When asked whether Apple Daily newspapers or books on military affairs would be considered seditious publications, Ho said it depended on the person’s intention.

“Only if a visitor has no reasonable defence for [carrying] a publication that may be seditious would we notify law enforcement departments,” Ho said in Cantonese.

Asked whether customs would write up a list of publications that were banned or regarded as “soft resistance,” Ho said there was no specific definition of “soft resistance.”

“I think we should rely on internal training to continuously convey the latest situation to frontline staff so they can understand how to handle the latest situations regarding national security,” she added.

Apple Daily’s final edition dated June 24, 2021. File photo: Kelly Ho/HKFP.

Ho said that while there the city does not have explicit restrictions on the import and export of publications, locals and visitors were advised to understand the customs requirements and avoid bringing in items that could breach laws.

Article 23

Ho’s comments came weeks after Hong Kong passed new security legislation, an obligation under Article 23 of the city’s Basic Law. The law targets five types of offences – treason, insurrection, sabotage, external interference, and theft of state secrets and espionage.

International rights groups and governments have expressed concerns that it may further erode freedoms in the city, although authorities have said the legislation was necessary to plug “loopholes” left by Beijing’s national security law, enacted in June 2020 after months-long protests and unrest.

The customs chief said during the interview that the homegrown security law and the Beijing-imposed national security law were complementary.

A page from a picture book produced by the General Union of Hong Kong Speech Therapists. Photo: Kelly Ho/HKFP.

Last year, a Hong Kong man was arrested over importing children’s books that had been deemed “seditious” in an earlier court ruling. The books – featuring sheep and wolves – were said to be filled with “distorted ideas” intending to incite hatred among the local and Chinese governments.

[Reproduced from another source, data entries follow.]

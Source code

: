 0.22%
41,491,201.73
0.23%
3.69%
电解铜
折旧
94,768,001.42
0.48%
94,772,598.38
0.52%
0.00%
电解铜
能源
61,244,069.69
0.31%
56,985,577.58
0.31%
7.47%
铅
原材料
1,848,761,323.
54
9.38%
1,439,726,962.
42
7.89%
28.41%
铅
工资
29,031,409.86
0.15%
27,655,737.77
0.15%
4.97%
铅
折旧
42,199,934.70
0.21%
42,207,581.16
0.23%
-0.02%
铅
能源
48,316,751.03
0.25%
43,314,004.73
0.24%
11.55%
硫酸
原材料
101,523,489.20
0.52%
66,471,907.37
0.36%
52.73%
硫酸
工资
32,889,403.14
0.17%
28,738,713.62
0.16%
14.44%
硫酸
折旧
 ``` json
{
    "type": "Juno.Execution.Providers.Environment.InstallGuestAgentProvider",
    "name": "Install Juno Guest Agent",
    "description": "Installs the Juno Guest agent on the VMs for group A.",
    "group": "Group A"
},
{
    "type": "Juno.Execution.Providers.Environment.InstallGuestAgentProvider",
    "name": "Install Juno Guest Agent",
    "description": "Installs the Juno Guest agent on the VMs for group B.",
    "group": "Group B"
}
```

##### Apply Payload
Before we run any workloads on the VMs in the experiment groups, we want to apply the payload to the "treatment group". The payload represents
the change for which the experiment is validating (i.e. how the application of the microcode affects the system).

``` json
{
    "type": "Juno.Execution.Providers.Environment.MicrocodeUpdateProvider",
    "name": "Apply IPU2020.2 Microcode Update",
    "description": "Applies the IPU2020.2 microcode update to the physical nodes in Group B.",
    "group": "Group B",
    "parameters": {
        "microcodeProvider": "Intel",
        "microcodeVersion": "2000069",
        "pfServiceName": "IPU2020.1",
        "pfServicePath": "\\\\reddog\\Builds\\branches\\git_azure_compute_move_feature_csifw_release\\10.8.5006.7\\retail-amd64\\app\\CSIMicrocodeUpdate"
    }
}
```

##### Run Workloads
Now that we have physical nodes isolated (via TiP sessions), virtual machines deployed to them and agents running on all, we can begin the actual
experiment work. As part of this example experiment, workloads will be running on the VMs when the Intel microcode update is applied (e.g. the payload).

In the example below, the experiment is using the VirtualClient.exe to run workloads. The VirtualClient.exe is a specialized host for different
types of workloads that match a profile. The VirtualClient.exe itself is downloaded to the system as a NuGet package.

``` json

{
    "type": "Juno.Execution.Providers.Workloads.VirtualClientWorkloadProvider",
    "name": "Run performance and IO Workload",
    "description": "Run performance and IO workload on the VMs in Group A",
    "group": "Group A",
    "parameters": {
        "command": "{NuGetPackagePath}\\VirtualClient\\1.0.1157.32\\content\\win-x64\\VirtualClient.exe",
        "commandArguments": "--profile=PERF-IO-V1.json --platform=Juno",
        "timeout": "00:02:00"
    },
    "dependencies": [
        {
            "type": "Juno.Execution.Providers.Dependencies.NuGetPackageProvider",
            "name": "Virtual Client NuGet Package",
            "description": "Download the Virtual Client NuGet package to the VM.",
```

The man pleaded guilty and was jailed for four months under the sedition law.

The case marked the first time that a charge relating to the import of seditious publications has been laid since the passing of the Beijing-imposed national security law. Previously, most charges under the sedition law have been linked to people publishing “seditious words” on social media.

Separately, a man was jailed for three months over wearing a “seditious” t-shirt at the airport. He was arrested near a boarding gate at the Hong Kong International Airport last November, after he was seen wearing a t-shirt with a protest slogan printed on it that had been ruled capable of inciting secession – an offence under Beijing’s security law.